Who knows what secret sauce the leading commercial providers are withholding. Rumours abound about OpenAI's Q* project and its alleged AGI capabilities. It could be that we're temporarily experiencing a convergence in public and private model capabilities before the frontier is pushed out yet again by a release worthy of the GPT-5 moniker.

There will always be use cases for self-hosted, open source models. Privacy may be a concern. Proprietary LLMs may refuse to assist with controversial tasks. Some products require fast time-to-first-token generation, which may necessitate on-device models. Tinkerers experimenting with LLMs on their own hardware will always have a preference for self-hosting, unless proprietary services really do reach the point of "intelligence too cheap to meter".

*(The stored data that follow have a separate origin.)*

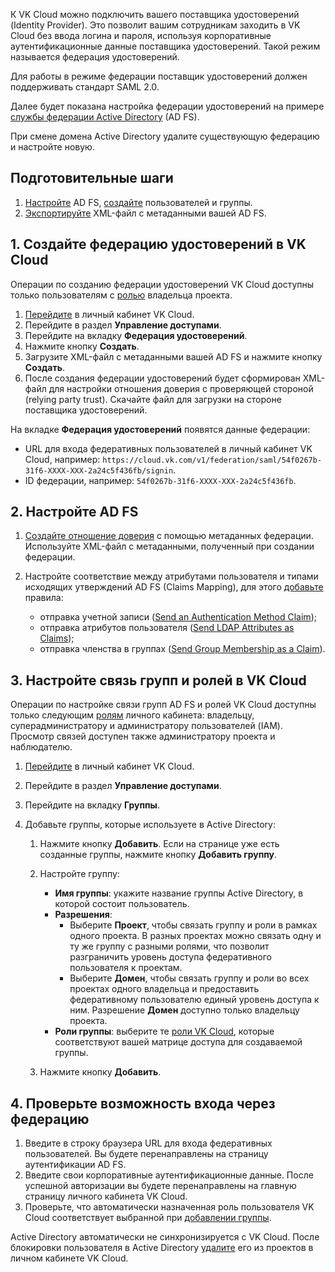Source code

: К VK Cloud можно подключить вашего поставщика удостоверений (Identity Provider). Это позволит вашим сотрудникам заходить в VK Cloud без ввода логина и пароля, используя корпоративные аутентификационные данные поставщика удостоверений. Такой режим называется федерация удостоверений.

Для работы в режиме федерации поставщик удостоверений должен поддерживать стандарт SAML 2.0.

Далее будет показана настройка федерации удостоверений на примере [службы федерации Active Directory](https://learn.microsoft.com/ru-ru/windows-server/identity/ad-fs/ad-fs-overview) (AD FS).

<info>

При смене домена Active Directory удалите существующую федерацию и настройте новую.

</info>

## Подготовительные шаги

1. [Настройте](https://learn.microsoft.com/ru-ru/windows-server/identity/ad-fs/ad-fs-deployment) AD FS, [создайте](https://learn.microsoft.com/en-us/powershell/module/activedirectory/add-adgroupmember?view=windowsserver2022-ps) пользователей и группы.
1. [Экспортируйте](https://adfshelp.microsoft.com/MetadataExplorer/GetFederationMetadata) XML-файл с метаданными вашей AD FS.

## 1. Создайте федерацию удостоверений в VK Cloud

Операции по созданию федерации удостоверений VK Cloud доступны только пользователям с [ролью](../../concepts/rolesandpermissions) владельца проекта.

1. [Перейдите](https://cloud.vk.com/app/) в личный кабинет VK Cloud.
1. Перейдите в раздел **Управление доступами**.
1. Перейдите на вкладку **Федерация удостоверений**.
1. Нажмите кнопку **Создать**.
1. Загрузите XML-файл с метаданными вашей AD FS и нажмите кнопку **Создать**.
1. После создания федерации удостоверений будет сформирован XML-файл для настройки отношения доверия с проверяющей стороной (relying party trust). Скачайте файл для загрузки на стороне поставщика удостоверений.

На вкладке **Федерация удостоверений** появятся данные федерации:

- URL для входа федеративных пользователей в личный кабинет VK Cloud, например: `https://cloud.vk.com/v1/federation/saml/54f0267b-31f6-XXXX-XXX-2a24c5f436fb/signin`.
- ID федерации, например: `54f0267b-31f6-XXXX-XXX-2a24c5f436fb`.

## 2. Настройте AD FS

1. [Создайте отношение доверия](https://learn.microsoft.com/ru-ru/windows-server/identity/ad-fs/operations/create-a-relying-party-trust#to-create-a-claims-aware-relying-party-trust-using-federation-metadata) с помощью метаданных федерации. Используйте XML-файл с метаданными, полученный при создании федерации.
1. Настройте соответствие между атрибутами пользователя и типами исходящих утверждений AD FS (Claims Mapping), для этого [добавьте](https://learn.microsoft.com/en-us/windows-server/identity/ad-fs/deployment/checklist--creating-claim-rules-for-a-relying-party-trust) правила:

   - отправка учетной записи ([Send an Authentication Method Claim](https://learn.microsoft.com/en-us/windows-server/identity/ad-fs/operations/create-a-rule-to-send-an-authentication-method-claim));
   - отправка атрибутов пользователя ([Send LDAP Attributes as Claims](https://learn.microsoft.com/en-us/windows-server/identity/ad-fs/operations/create-a-rule-to-send-ldap-attributes-as-claims));
   - отправка членства в группах ([Send Group Membership as a Claim](https://learn.microsoft.com/en-us/windows-server/identity/ad-fs/operations/create-a-rule-to-send-group-membership-as-a-claim)).

## 3. Настройте связь групп и ролей в VK Cloud

Операции по настройке связи групп AD FS и ролей VK Cloud доступны только следующим [ролям](../../concepts/rolesandpermissions) личного кабинета: владельцу, суперадминистратору и администратору пользователей (IAM). Просмотр связей доступен также администратору проекта и наблюдателю.

1. [Перейдите](https://cloud.vk.com/app/) в личный кабинет VK Cloud.
1. Перейдите в раздел **Управление доступами**.
1. Перейдите на вкладку **Группы**.
1. Добавьте группы, которые используете в Active Directory:

   1. Нажмите кнопку **Добавить**. Если на странице уже есть созданные группы, нажмите кнопку **Добавить группу**.
   1. Настройте группу:

      - **Имя группы**: укажите название группы Active Directory, в которой состоит пользователь.
      - **Разрешения**:
         - Выберите **Проект**, чтобы связать группу и роли в рамках одного проекта. В разных проектах можно связать одну и ту же группу с разными ролями, что позволит разграничить уровень доступа федеративного пользователя к проектам.
         - Выберите **Домен**, чтобы связать группу и роли во всех проектах одного владельца и предоставить федеративному пользователю единый уровень доступа к ним. Разрешение **Домен** доступно только владельцу проекта.
      - **Роли группы**: выберите те [роли VK Cloud](../../concepts/rolesandpermissions/), которые соответствуют вашей матрице доступа для создаваемой группы.

   1. Нажмите кнопку **Добавить**.

## 4. Проверьте возможность входа через федерацию

1. Введите в строку браузера URL для входа федеративных пользователей. Вы будете перенаправлены на страницу аутентификации AD FS.
1. Введите свои корпоративные аутентификационные данные. После успешной авторизации вы будете перенаправлены на главную страницу личного кабинета VK Cloud.
1. Проверьте, что автоматически назначенная роль пользователя VK Cloud соответствует выбранной при [добавлении группы](#3_nastroyte_svyaz_grupp_i_roley_v_vk_cloud).

<warn>

Active Directory автоматически не синхронизируется с VK Cloud. После блокировки пользователя в Active Directory [удалите](/ru/tools-for-using-services/account/service-management/project-settings/access-manage#udalenie_uchastnika) его из проектов в личном кабинете VK Cloud.

</warn>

The current wave of affordable proprietary LLMs are particularly compelling to anyone who doesn't want to maintain their own infrastructure and manage the complexities of efficient model serving. This will be true of most non-tech companies, who want to incorporate generative AI into their business, but lack the engineering expertise to deploy their own models.

Tech-savvy companies with bespoke requirements and a willingness to make committed investments into in-house solutions may still reap superior results from systems built around open models. But unlike at the beginning of 2024, it's now much harder to self-host with a better opex profile than using a proprietary service.

There's no clear winner yet in the great proprietary versus open source LLM debate. Both are still riding the unrelenting wave of AI progress, and neither looks to be slowing down any time soon.